* _Assignment_: The answer must repeat every record exactly, with no pictures in it.

* _Input for this task_:
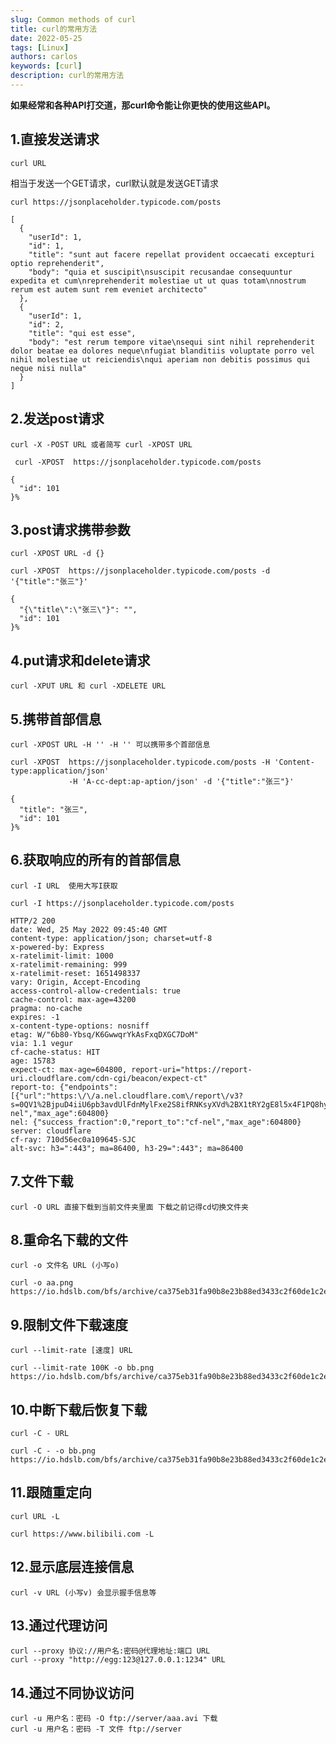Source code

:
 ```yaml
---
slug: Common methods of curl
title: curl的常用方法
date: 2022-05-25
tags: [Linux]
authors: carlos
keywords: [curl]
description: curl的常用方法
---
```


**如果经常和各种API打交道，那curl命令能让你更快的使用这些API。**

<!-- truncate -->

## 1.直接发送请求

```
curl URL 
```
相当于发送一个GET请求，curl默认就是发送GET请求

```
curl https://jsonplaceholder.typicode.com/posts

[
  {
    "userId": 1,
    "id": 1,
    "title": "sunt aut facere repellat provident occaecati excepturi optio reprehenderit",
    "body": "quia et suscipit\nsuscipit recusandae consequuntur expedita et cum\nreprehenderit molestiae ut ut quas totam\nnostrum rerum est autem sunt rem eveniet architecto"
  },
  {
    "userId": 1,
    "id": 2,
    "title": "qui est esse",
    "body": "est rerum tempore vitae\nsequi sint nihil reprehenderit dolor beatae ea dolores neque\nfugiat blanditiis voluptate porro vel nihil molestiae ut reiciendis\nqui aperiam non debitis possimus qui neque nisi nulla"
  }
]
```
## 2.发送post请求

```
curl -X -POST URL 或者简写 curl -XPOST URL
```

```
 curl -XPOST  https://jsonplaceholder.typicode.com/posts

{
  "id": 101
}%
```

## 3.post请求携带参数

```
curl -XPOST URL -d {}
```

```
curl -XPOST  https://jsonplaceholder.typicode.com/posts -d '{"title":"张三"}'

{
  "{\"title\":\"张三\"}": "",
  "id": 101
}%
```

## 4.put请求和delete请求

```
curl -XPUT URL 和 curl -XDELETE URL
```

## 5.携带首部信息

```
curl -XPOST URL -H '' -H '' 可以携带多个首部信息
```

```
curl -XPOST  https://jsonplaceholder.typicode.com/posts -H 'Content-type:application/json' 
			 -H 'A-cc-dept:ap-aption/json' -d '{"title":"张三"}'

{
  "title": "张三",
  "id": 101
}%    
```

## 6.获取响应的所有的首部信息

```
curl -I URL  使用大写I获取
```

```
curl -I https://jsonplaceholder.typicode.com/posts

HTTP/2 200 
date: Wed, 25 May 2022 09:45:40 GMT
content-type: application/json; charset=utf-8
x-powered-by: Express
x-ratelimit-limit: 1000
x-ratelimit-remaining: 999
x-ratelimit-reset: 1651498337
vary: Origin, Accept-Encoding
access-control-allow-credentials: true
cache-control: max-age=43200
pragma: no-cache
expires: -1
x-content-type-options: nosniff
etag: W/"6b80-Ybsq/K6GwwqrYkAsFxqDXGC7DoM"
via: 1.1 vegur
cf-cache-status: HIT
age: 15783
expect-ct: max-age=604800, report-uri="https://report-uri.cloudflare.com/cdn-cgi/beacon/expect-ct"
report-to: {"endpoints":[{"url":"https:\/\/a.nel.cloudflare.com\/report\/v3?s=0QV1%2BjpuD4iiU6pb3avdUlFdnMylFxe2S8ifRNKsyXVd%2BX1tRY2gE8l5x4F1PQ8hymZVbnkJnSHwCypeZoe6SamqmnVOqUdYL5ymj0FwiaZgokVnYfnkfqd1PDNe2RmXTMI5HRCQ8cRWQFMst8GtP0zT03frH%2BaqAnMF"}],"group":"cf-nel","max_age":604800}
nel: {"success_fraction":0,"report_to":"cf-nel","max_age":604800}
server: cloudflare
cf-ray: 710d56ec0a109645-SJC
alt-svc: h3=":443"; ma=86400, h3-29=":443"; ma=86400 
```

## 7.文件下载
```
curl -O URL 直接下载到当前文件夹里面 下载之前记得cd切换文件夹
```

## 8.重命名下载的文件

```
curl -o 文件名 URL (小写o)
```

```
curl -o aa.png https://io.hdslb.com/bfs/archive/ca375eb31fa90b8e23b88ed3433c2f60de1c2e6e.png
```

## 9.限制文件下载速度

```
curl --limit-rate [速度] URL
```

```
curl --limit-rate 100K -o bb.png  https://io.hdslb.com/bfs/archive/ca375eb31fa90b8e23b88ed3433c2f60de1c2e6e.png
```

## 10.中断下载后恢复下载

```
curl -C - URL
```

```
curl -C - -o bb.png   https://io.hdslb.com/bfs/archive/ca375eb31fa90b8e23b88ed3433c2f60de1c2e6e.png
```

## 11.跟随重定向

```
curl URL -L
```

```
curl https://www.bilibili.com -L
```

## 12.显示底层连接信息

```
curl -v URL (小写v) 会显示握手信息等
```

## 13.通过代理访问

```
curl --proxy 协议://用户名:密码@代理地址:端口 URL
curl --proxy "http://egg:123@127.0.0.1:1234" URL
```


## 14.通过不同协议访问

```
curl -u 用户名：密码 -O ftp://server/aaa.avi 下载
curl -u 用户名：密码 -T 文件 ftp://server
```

* _Answer to the problem_:
Source code

:
 ```yaml
---
slug: Common methods of curl
title: curl的常用方法
date: 2022-05-25
tags: [Linux]
authors: carlos
keywords: [curl]
description: curl的常用方法
---
```


**如果经常和各种API打交道，那curl命令能让你更快的使用这些API。**

<!-- truncate -->

## 1.直接发送请求

```
curl URL 
```
相当于发送一个GET请求，curl默认就是发送GET请求

```
curl https://jsonplaceholder.typicode.com/posts

[
  {
    "userId": 1,
    "id": 1,
    "title": "sunt aut facere repellat provident occaecati excepturi optio reprehenderit",
    "body": "quia et suscipit\nsuscipit recusandae consequuntur expedita et cum\nreprehenderit molestiae ut ut quas totam\nnostrum rerum est autem sunt rem eveniet architecto"
  },
  {
    "userId": 1,
    "id": 2,
    "title": "qui est esse",
    "body": "est rerum tempore vitae\nsequi sint nihil reprehenderit dolor beatae ea dolores neque\nfugiat blanditiis voluptate porro vel nihil molestiae ut reiciendis\nqui aperiam non debitis possimus qui neque nisi nulla"
  }
]
```
## 2.发送post请求

```
curl -X -POST URL 或者简写 curl -XPOST URL
```

```
 curl -XPOST  https://jsonplaceholder.typicode.com/posts

{
  "id": 101
}%
```

## 3.post请求携带参数

```
curl -XPOST URL -d {}
```

```
curl -XPOST  https://jsonplaceholder.typicode.com/posts -d '{"title":"张三"}'

{
  "{\"title\":\"张三\"}": "",
  "id": 101
}%
```

## 4.put请求和delete请求

```
curl -XPUT URL 和 curl -XDELETE URL
```

## 5.携带首部信息

```
curl -XPOST URL -H '' -H '' 可以携带多个首部信息
```

```
curl -XPOST  https://jsonplaceholder.typicode.com/posts -H 'Content-type:application/json' 
			 -H 'A-cc-dept:ap-aption/json' -d '{"title":"张三"}'

{
  "title": "张三",
  "id": 101
}%    
```

## 6.获取响应的所有的首部信息

```
curl -I URL  使用大写I获取
```

```
curl -I https://jsonplaceholder.typicode.com/posts

HTTP/2 200 
date: Wed, 25 May 2022 09:45:40 GMT
content-type: application/json; charset=utf-8
x-powered-by: Express
x-ratelimit-limit: 1000
x-ratelimit-remaining: 999
x-ratelimit-reset: 1651498337
vary: Origin, Accept-Encoding
access-control-allow-credentials: true
cache-control: max-age=43200
pragma: no-cache
expires: -1
x-content-type-options: nosniff
etag: W/"6b80-Ybsq/K6GwwqrYkAsFxqDXGC7DoM"
via: 1.1 vegur
cf-cache-status: HIT
age: 15783
expect-ct: max-age=604800, report-uri="https://report-uri.cloudflare.com/cdn-cgi/beacon/expect-ct"
report-to: {"endpoints":[{"url":"https:\/\/a.nel.cloudflare.com\/report\/v3?s=0QV1%2BjpuD4iiU6pb3avdUlFdnMylFxe2S8ifRNKsyXVd%2BX1tRY2gE8l5x4F1PQ8hymZVbnkJnSHwCypeZoe6SamqmnVOqUdYL5ymj0FwiaZgokVnYfnkfqd1PDNe2RmXTMI5HRCQ8cRWQFMst8GtP0zT03frH%2BaqAnMF"}],"group":"cf-nel","max_age":604800}
nel: {"success_fraction":0,"report_to":"cf-nel","max_age":604800}
server: cloudflare
cf-ray: 710d56ec0a109645-SJC
alt-svc: h3=":443"; ma=86400, h3-29=":443"; ma=86400 
```

## 7.文件下载
```
curl -O URL 直接下载到当前文件夹里面 下载之前记得cd切换文件夹
```

## 8.重命名下载的文件

```
curl -o 文件名 URL (小写o)
```

```
curl -o aa.png https://io.hdslb.com/bfs/archive/ca375eb31fa90b8e23b88ed3433c2f60de1c2e6e.png
```

## 9.限制文件下载速度

```
curl --limit-rate [速度] URL
```

```
curl --limit-rate 100K -o bb.png  https://io.hdslb.com/bfs/archive/ca375eb31fa90b8e23b88ed3433c2f60de1c2e6e.png
```

## 10.中断下载后恢复下载

```
curl -C - URL
```

```
curl -C - -o bb.png   https://io.hdslb.com/bfs/archive/ca375eb31fa90b8e23b88ed3433c2f60de1c2e6e.png
```

## 11.跟随重定向

```
curl URL -L
```

```
curl https://www.bilibili.com -L
```

## 12.显示底层连接信息

```
curl -v URL (小写v) 会显示握手信息等
```

## 13.通过代理访问

```
curl --proxy 协议://用户名:密码@代理地址:端口 URL
curl --proxy "http://egg:123@127.0.0.1:1234" URL
```


## 14.通过不同协议访问

```
curl -u 用户名：密码 -O ftp://server/aaa.avi 下载
curl -u 用户名：密码 -T 文件 ftp://server
```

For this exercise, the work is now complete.